Irene M. Pepperberg. Alex and Me. New York: Harper, 2008. E-book.
Alex and Me is a remarkable story about a scientist and the African Grey Parrot she owned and studied. From her observations we learn a lot about animal behavior and, yes, animal intelligence. In some ways Alex and Me is Dr. Pepperberg’s autobiography because Alex’s story becomes hers. Its subtitle sums up her purpose: How a Scientist and Parrot Discovered a Hidden World of Animal Intelligence—and Formed a Deep Bond in the Process.
Eight years ago I reviewed Wesley the Owl, another book about a bird and its caretaker scientist. There might be some parallels, but Alex and Me differs because the author consciously trained her bird. Now the author of Wesley the Owl contributed a lot to our knowledge of Barn Owls and birds of prey generally through her observations, but there was little she could do to train it.
Pepperberg shows that the main difference between a bird like the owl and the creatures that appear most intelligent to humans—crows, apes, porpoises, dogs—is that in nature the “smart” animals are the social ones. They learn things from others. “[They] live a long time and their social groups are complex.” (683)
The author tells us that Alex actually stood for Avian Learning Experiment. In scientific literature and presentations, she is careful to avoid the word word but use terms like label and vocalization. She provides plenty of instances to show that Alex would communicate to her and many others with, uh, human vocalizations. A few conclusions she draws:
[A]nimals are far more than the mindless automatons that mainstream science held them to be for so long. (2154)
Clearly, animals know more than we think, and think a great deal more than we know. (2200)
Alex taught me that we live in a world populated by thinking, conscious creatures. Not human thinking. Not human consciousness. But not mindless automatons sleepwalking through their lives, either. (2220)
“What I learned from him,” [said a fellow researcher], “also supported what I always have known to be true: that there is just one Creation, one Nature, one good, full, complete Idea, made up of individuals of all shapes and designs, all expressing their oneness with one God. We are not different because we look different, but we all reflect the eternal beauty and intelligence of one Creation in our own peculiar way.” (2243-2245)
As C. S. Lewis’s Narnian professor would say, “It’s all in Plato.” Alex and Me is biological, but it becomes metaphysical.
Alex and Me contains a relevant autobiography as well. Dr. Pepperberg tells how she had always had a pet parakeet (“budgerigar”) from the time she was four. She notes that when she got into the doctoral program in chemistry at Harvard, she was fortunate because in 1969 the United States stopped offering draft deferments for graduate students, so there were not as many men applying.
The Vietnam war had initially boosted enrollments; now the draft suppressed them. The department was forced to take in many more women than its usual token one because it needed teaching assistants. (485)

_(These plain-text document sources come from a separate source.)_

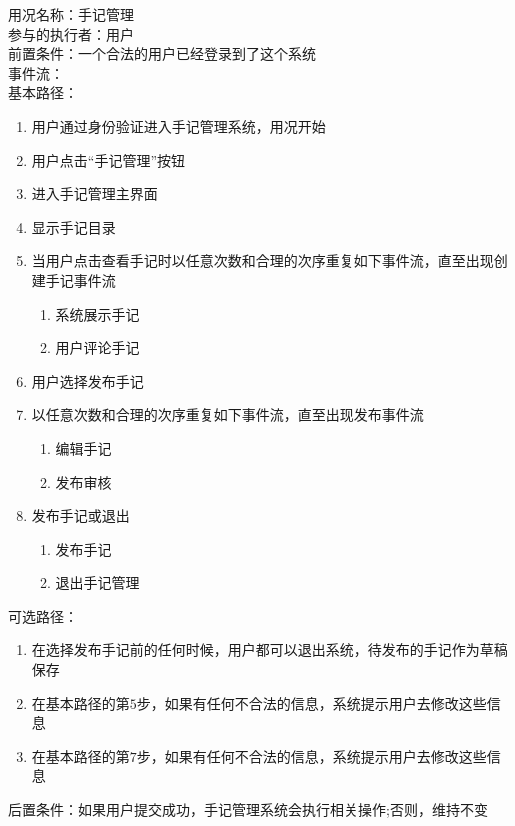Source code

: \begin{framed}
\noindent
用况名称：手记管理\\
参与的执行者：用户\\
前置条件：一个合法的用户已经登录到了这个系统\\
事件流：\\
基本路径：
\begin{enumerate}[itemsep=2pt,topsep=0pt,parsep=0pt,itemindent=1em]
    \item 用户通过身份验证进入手记管理系统，用况开始
    \item 用户点击“手记管理”按钮
    \item 进入手记管理主界面
    \item 显示手记目录
    \item 当用户点击查看手记时以任意次数和合理的次序重复如下事件流，直至出现创建手记事件流
    \begin{enumerate}[itemsep=2pt,topsep=0pt,parsep=0pt,itemindent=1em]
          \item 系统展示手记
          \item 用户评论手记
      \end{enumerate}
    \item 用户选择发布手记
    \item 以任意次数和合理的次序重复如下事件流，直至出现发布事件流
    \begin{enumerate}[itemsep=2pt,topsep=0pt,parsep=0pt,itemindent=1em]
          \item 编辑手记
          \item 发布审核
      \end{enumerate}
    \item 发布手记或退出
        \begin{enumerate}[itemsep=2pt,topsep=0pt,parsep=0pt,itemindent=1em]
          \item 发布手记
          \item 退出手记管理
      \end{enumerate}
\end{enumerate}
\noindent
可选路径：\par
   \begin{enumerate}[itemsep=2pt,topsep=0pt,parsep=0pt,itemindent=1em]  \item 在选择发布手记前的任何时候，用户都可以退出系统，待发布的手记作为草稿保存 \item 在基本路径的第$5$步，如果有任何不合法的信息，系统提示用户去修改这些信息\item 在基本路径的第$7$步，如果有任何不合法的信息，系统提示用户去修改这些信息  \end{enumerate} 
后置条件：如果用户提交成功，手记管理系统会执行相关操作;否则，维持不变
\end{framed}

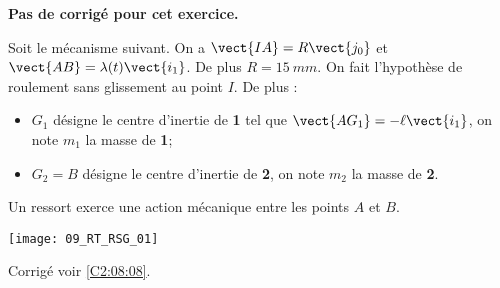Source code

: \normalfalse \difficiletrue \tdifficilefalse
\correctionfalse


\setcounter{numques}{0}
\ifcorrection
\else
\textbf{Pas de corrigé pour cet exercice.}
\fi

\ifprof
\else
Soit le mécanisme suivant. On a $\vect{IA}=R\vect{j_0}$ et $\vect{AB}=\lambda(t)\vect{i_1}$. De plus $R=\SI{15}{mm}$.
On fait l'hypothèse de roulement sans glissement au point $I$. De plus :
\begin{itemize}
\item $G_1$ désigne le centre d'inertie de \textbf{1} tel que $\vect{AG_1}=-\ell\vect{i_1}$, on note $m_1$ la masse de \textbf{1};%
\item $G_2=B$ désigne le centre d'inertie de \textbf{2}, on note $m_2$ la masse de \textbf{2}.%
\end{itemize}
Un ressort exerce une action mécanique entre les points $A$ et $B$. 
\begin{center}
\texttt{[image: 09\_RT\_RSG\_01]}
\end{center}
\fi

\ifprof
\else
\fi

\ifprof
\else
\fi

\ifprof
\else
\begin{flushright}
\footnotesize{Corrigé  voir \ref{C2:08:08}.}
\end{flushright}%
\fi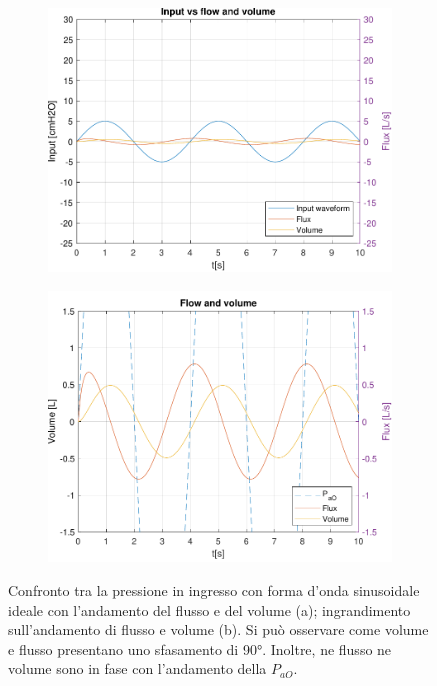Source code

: \begin{figure}[t!]
\begin{subfigure}{0.5\linewidth}
	\centering
	\includegraphics[width=0.95\linewidth]{../model/data_log/data_sine_wave_freq_15.pdf}
	\caption{}
\end{subfigure}\hfill
\begin{subfigure}{0.5\linewidth}
	\centering
	\includegraphics[width=0.95\linewidth]{../model/data_log/data_sine_wave_freq_15_zoom.pdf}
	\caption{}
\end{subfigure}
\caption{Confronto tra la pressione in ingresso con forma d'onda sinusoidale ideale con l'andamento del flusso e del volume (a); ingrandimento sull'andamento di flusso e volume (b). Si può osservare come volume e flusso presentano uno sfasamento di 90°. Inoltre, ne flusso ne volume sono in fase con l'andamento della $P_{aO}$. }

\end{figure}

She has a few stories of navigating through the male-dominated STEM departments in several universities back then. She had difficulty throughout her career getting a tenured position, probably because even though she was published and often presented at conventions, her study of African Grey Parrot intelligence was outside the mainstream.
Alex and Me also takes a hint from the complaint in No More Dead Dogs. It is not a spoiler to say that Pepperberg tells us of Alex’s death in the first chapter. I believe she partly does that just to get it out of the way. She does not want Alex and Me to become another Old Yeller. She wants to share her observations and experiments in a way that a layman can understand. Getting his death out of the way helps both the reader and narrator detach themselves a bit to see her point about animal intelligence.
That first chapter also notes Alex’s reputation, something that people often talk about when someone dies. Indeed, The Economist, the British newsmagazine, publishes just one obituary per issue. The week Alex died he was featured in its obituary. He had an international reputation by the time he passed on.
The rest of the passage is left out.